- OECD warns on stock prices
- Also warns on housing market
- Canada's trade surplus widens
Inflated stock and home prices
The OECD is adding its voice to mounting concerns over the “apparent disconnects” between the economy and high stock prices.
The group also cites – again – the rapid run-up in Canadian house prices and warns this can be “a precursor of an economic downturn.”
It also upgraded its forecast for economic growth in Canada this year, to 2.4 per cent from an earlier projection of 2.1 per cent, though it trimmed its 2018 call to 2.2 per cent from 2.3 per cent.
These fresh thoughts from the Organization for Economic Co-operation and Development, released in an updated assessment Tuesday, come in an era of heightened trade tensions, a topic that also came in for scrutiny.
On stock markets, which have surged since the election of U.S. President Donald Trump, the OECD said investors are seemingly out of synch with what’s happening on the ground.
“In financial markets, there are apparent disconnects between the positive assessment of economic prospects reflected in market valuations and forecasts for the real economy,” the group said in its interim economic outlook.
“Equity valuations have increased significantly further in many major markets over the past six months, despite the large rise in nominal interest rates and with long-term nominal and real GDP growth expectations based on consensus forecasts barely changed.”
The OECD’s warning on home prices and household debt are the latest in a years-long series of warnings from several observers, including the Bank of Canada.
“In advanced economies, some countries have experienced rapid house price increases in recent years, including Australia, Canada, Sweden and the United Kingdom,” the report said.
“As past experience has shown, a rapid rise of house prices can be a precursor of an economic downturn,” it added.
“House price-to-rent ratios are at record highs in several countries and above long-term averages in many others. Although there has been a slower accumulation of household debt in recent years, mortgage-debt-to-income ratios remain high in many countries.”
As for trade, the OECD noted the “significant uncertainty” over future policy, warning against the trend to protectionism.
“Efforts are needed to strengthen domestic policies that support trade openness, maximize the gains from trade and ensure that the benefits are fairly shared, with obstacles to the process of reallocation and transition for workers reduced,” it said.
“Internationally, progress is required in ensuring a level playing field. A rollback of existing trade openness would be costly, with a significant share of jobs in many countries linked to participation in global value chains.”
This, the OECD said, comes amid a five-year stretch of a global economy caught in a “low-growth trap.”

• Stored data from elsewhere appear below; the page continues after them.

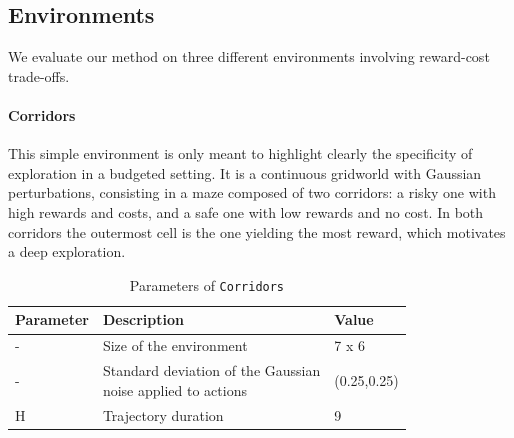 \subsection{Environments}
\label{subsec:environments}
We evaluate our method on three different environments involving reward-cost trade-offs. %

\paragraph{Corridors}
This simple environment is only meant to highlight clearly the specificity of exploration in a budgeted setting. It is a continuous gridworld with Gaussian perturbations, consisting in a maze composed of two corridors: a risky one with high rewards and costs, and a safe one with low rewards and no cost. In both corridors the outermost cell is the one yielding the most reward, which motivates a deep exploration.

\begin{table}[ht!]
    \centering
    \begin{tabular}{lll}
        \toprule
        Parameter & Description & Value\tabularnewline
        \midrule
        - & Size of the environment & 7 x 6\tabularnewline
        - & \makecell[l]{Standard deviation of the Gaussian \\noise applied to actions} & (0.25,0.25)\tabularnewline
        H & Trajectory duration & 9\tabularnewline
        \bottomrule
    \end{tabular}
    \caption{Parameters of \texttt{Corridors}}
    \label{tab:param-corridors}
\end{table}

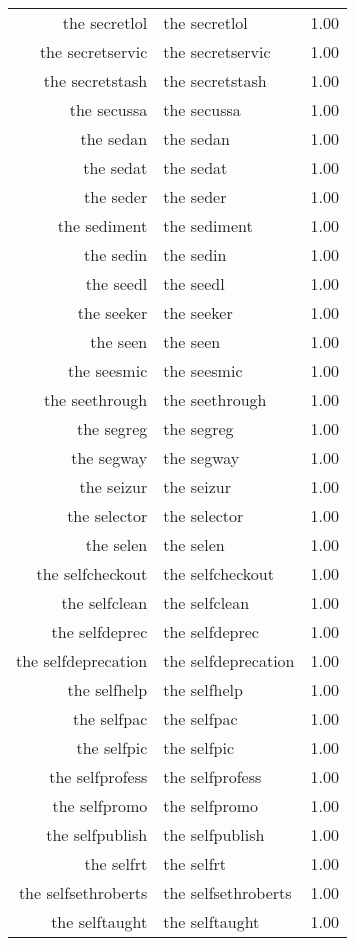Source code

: \begin{table}[ht]
\begin{tabular}{rlr}
  the secretlol & the secretlol & 1.00 \\ 
  the secretservic & the secretservic & 1.00 \\ 
  the secretstash & the secretstash & 1.00 \\ 
  the secussa & the secussa & 1.00 \\ 
  the sedan & the sedan & 1.00 \\ 
  the sedat & the sedat & 1.00 \\ 
  the seder & the seder & 1.00 \\ 
  the sediment & the sediment & 1.00 \\ 
  the sedin & the sedin & 1.00 \\ 
  the seedl & the seedl & 1.00 \\ 
  the seeker & the seeker & 1.00 \\ 
  the seen & the seen & 1.00 \\ 
  the seesmic & the seesmic & 1.00 \\ 
  the seethrough & the seethrough & 1.00 \\ 
  the segreg & the segreg & 1.00 \\ 
  the segway & the segway & 1.00 \\ 
  the seizur & the seizur & 1.00 \\ 
  the selector & the selector & 1.00 \\ 
  the selen & the selen & 1.00 \\ 
  the selfcheckout & the selfcheckout & 1.00 \\ 
  the selfclean & the selfclean & 1.00 \\ 
  the selfdeprec & the selfdeprec & 1.00 \\ 
  the selfdeprecation & the selfdeprecation & 1.00 \\ 
  the selfhelp & the selfhelp & 1.00 \\ 
  the selfpac & the selfpac & 1.00 \\ 
  the selfpic & the selfpic & 1.00 \\ 
  the selfprofess & the selfprofess & 1.00 \\ 
  the selfpromo & the selfpromo & 1.00 \\ 
  the selfpublish & the selfpublish & 1.00 \\ 
  the selfrt & the selfrt & 1.00 \\ 
  the selfsethroberts & the selfsethroberts & 1.00 \\ 
  the selftaught & the selftaught & 1.00 \\ 

\end{tabular}
\end{table}
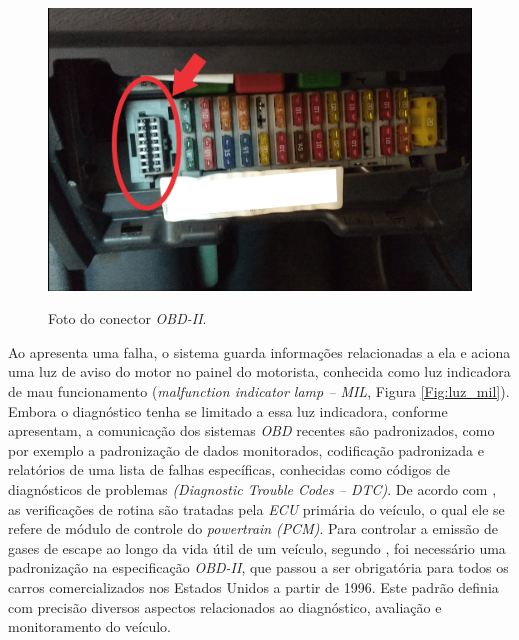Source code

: \begin{figure}[!ht]
\centering
\caption{Foto do conector \textit{OBD-II}.} 
{\includegraphics[scale=.19]{imagens/obdII.png}}\\
 \label{Fig:obd2}
\end{figure}

Ao apresenta uma falha, o sistema guarda informações relacionadas a ela e aciona uma luz de aviso do motor no painel do motorista, conhecida como luz indicadora de mau funcionamento (\textit{malfunction indicator lamp – MIL}, Figura \ref{Fig:luz_mil}). Embora o diagnóstico tenha se limitado a essa luz indicadora, conforme  apresentam, a comunicação dos sistemas \textit{OBD} recentes são padronizados, como por exemplo a padronização de dados monitorados, codificação padronizada e relatórios de uma lista de falhas específicas, conhecidas como códigos de diagnósticos de problemas \textit{(Diagnostic Trouble Codes – DTC)}. De acordo com , as verificações de rotina são tratadas pela \textit{ECU} primária do veículo, o qual ele se refere de módulo de controle do \textit{powertrain} \textit{(PCM)}. Para controlar a emissão de gases de escape ao longo da vida útil de um veículo, segundo , foi necessário uma padronização na especificação \textit{OBD-II}, que passou a ser obrigatória para todos os carros comercializados nos Estados Unidos a partir de 1996. Este padrão definia com precisão diversos aspectos relacionados ao diagnóstico, avaliação e monitoramento do veículo.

OECD Interim Economic Outlook (EO) real GDP growth projections
Interim EO projections Difference from November EO
|Rest of the World||2.3||2.7||-0.1||3.2||0.0|
It now forecasts global growth at 3.3 per cent this year, and 3.5 per cent next. Those would mark a modest gain from 2016’s mark, which was just shy of 3 per cent, but still below the average 4 per cent in the two decades that preceded the financial crisis.
For Canada, it said economic growth “is expected to increase, supported by fiscal initiatives, export-market growth and the slowdown in commodity-related investment bottoming out.”
Trade surplus widens
Canada has scored its third consecutive monthly trade surplus.
The surplus widened in January to $807-million from December’s revised reading of $447-million as exports climbed and imports slipped, Statistics Canada said.
January exports actually hit a record $46.5-billion, up 0.5 per cent, on stronger shipments from the auto, farming fishing and food industries, the agency said.
Export volumes climbed, while prices dipped.
Imports, in turn, slipped 0.3 per cent. Though volumes rose 2.5 per cent, prices fell 2.7 per cent.
“Chalk that up as a plus for the January GDP outlook, and given the strong handoff from Q4, we’re likely looking at another 2-per-cent quarter in Q1,” said Nick Exarhos of CIBC World Markets.
And one hopes Mr. Trump isn’t reading the Statistics Canada report: Exports to the U.S. rose 2.3 per cent, also led by the auto sector, widening Canada’s surplus with its neighbour to $4.5-billion from $3.8-billion.
The U.S. trade gap with the world, meanwhile, widened to the tune of 9.6 per cent, to $48.5-billion, the fattest in several years.